[Start of section]

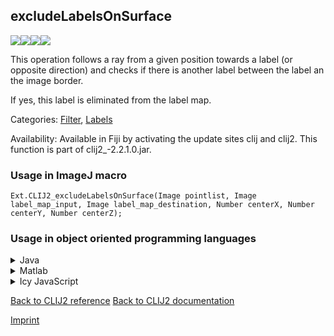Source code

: ## excludeLabelsOnSurface
<img src="images/mini_empty_logo.png"/><img src="images/mini_clij2_logo.png"/><img src="images/mini_clijx_logo.png"/><img src="images/mini_empty_logo.png"/>

This operation follows a ray from a given position towards a label (or opposite direction) and checks if  there is another label between the label an the image border. 

If yes, this label is eliminated from the label map.

Categories: [Filter](https://clij.github.io/clij2-docs/reference__filter), [Labels](https://clij.github.io/clij2-docs/reference__label)

Availability: Available in Fiji by activating the update sites clij and clij2.
This function is part of clij2_-2.2.1.0.jar.

### Usage in ImageJ macro
```
Ext.CLIJ2_excludeLabelsOnSurface(Image pointlist, Image label_map_input, Image label_map_destination, Number centerX, Number centerY, Number centerZ);
```


### Usage in object oriented programming languages



<details>

<summary>
Java
</summary>
<pre class="highlight">// init CLIJ and GPU
import net.haesleinhuepf.clij2.CLIJ2;
import net.haesleinhuepf.clij.clearcl.ClearCLBuffer;
CLIJ2 clij2 = CLIJ2.getInstance();

// get input parameters
ClearCLBuffer pointlist = clij2.push(pointlistImagePlus);
ClearCLBuffer label_map_input = clij2.push(label_map_inputImagePlus);
label_map_destination = clij2.create(pointlist);
float centerX = 1.0;
float centerY = 2.0;
float centerZ = 3.0;
</pre>

<pre class="highlight">
// Execute operation on GPU
clij2.excludeLabelsOnSurface(pointlist, label_map_input, label_map_destination, centerX, centerY, centerZ);
</pre>

<pre class="highlight">
// show result
label_map_destinationImagePlus = clij2.pull(label_map_destination);
label_map_destinationImagePlus.show();

// cleanup memory on GPU
clij2.release(pointlist);
clij2.release(label_map_input);
clij2.release(label_map_destination);
</pre>

</details>



<details>

<summary>
Matlab
</summary>
<pre class="highlight">% init CLIJ and GPU
clij2 = init_clatlab();

% get input parameters
pointlist = clij2.pushMat(pointlist_matrix);
label_map_input = clij2.pushMat(label_map_input_matrix);
label_map_destination = clij2.create(pointlist);
centerX = 1.0;
centerY = 2.0;
centerZ = 3.0;
</pre>

<pre class="highlight">
% Execute operation on GPU
clij2.excludeLabelsOnSurface(pointlist, label_map_input, label_map_destination, centerX, centerY, centerZ);
</pre>

<pre class="highlight">
% show result
label_map_destination = clij2.pullMat(label_map_destination)

% cleanup memory on GPU
clij2.release(pointlist);
clij2.release(label_map_input);
clij2.release(label_map_destination);
</pre>

</details>



<details>

<summary>
Icy JavaScript
</summary>
<pre class="highlight">// init CLIJ and GPU
importClass(net.haesleinhuepf.clicy.CLICY);
importClass(Packages.icy.main.Icy);

clij2 = CLICY.getInstance();

// get input parameters
pointlist_sequence = getSequence();
pointlist = clij2.pushSequence(pointlist_sequence);
label_map_input_sequence = getSequence();
label_map_input = clij2.pushSequence(label_map_input_sequence);
label_map_destination = clij2.create(pointlist);
centerX = 1.0;
centerY = 2.0;
centerZ = 3.0;
</pre>

<pre class="highlight">
// Execute operation on GPU
clij2.excludeLabelsOnSurface(pointlist, label_map_input, label_map_destination, centerX, centerY, centerZ);
</pre>

<pre class="highlight">
// show result
label_map_destination_sequence = clij2.pullSequence(label_map_destination)
Icy.addSequence(label_map_destination_sequence);
// cleanup memory on GPU
clij2.release(pointlist);
clij2.release(label_map_input);
clij2.release(label_map_destination);
</pre>

</details>



[Back to CLIJ2 reference](https://clij.github.io/clij2-docs/reference)
[Back to CLIJ2 documentation](https://clij.github.io/clij2-docs)

[Imprint](https://clij.github.io/imprint)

[End of section]

Work order
Read the entries above, then pull out the lines that include "importClass".

Answer to this problem
importClass(net.haesleinhuepf.clicy.CLICY);
importClass(Packages.icy.main.Icy);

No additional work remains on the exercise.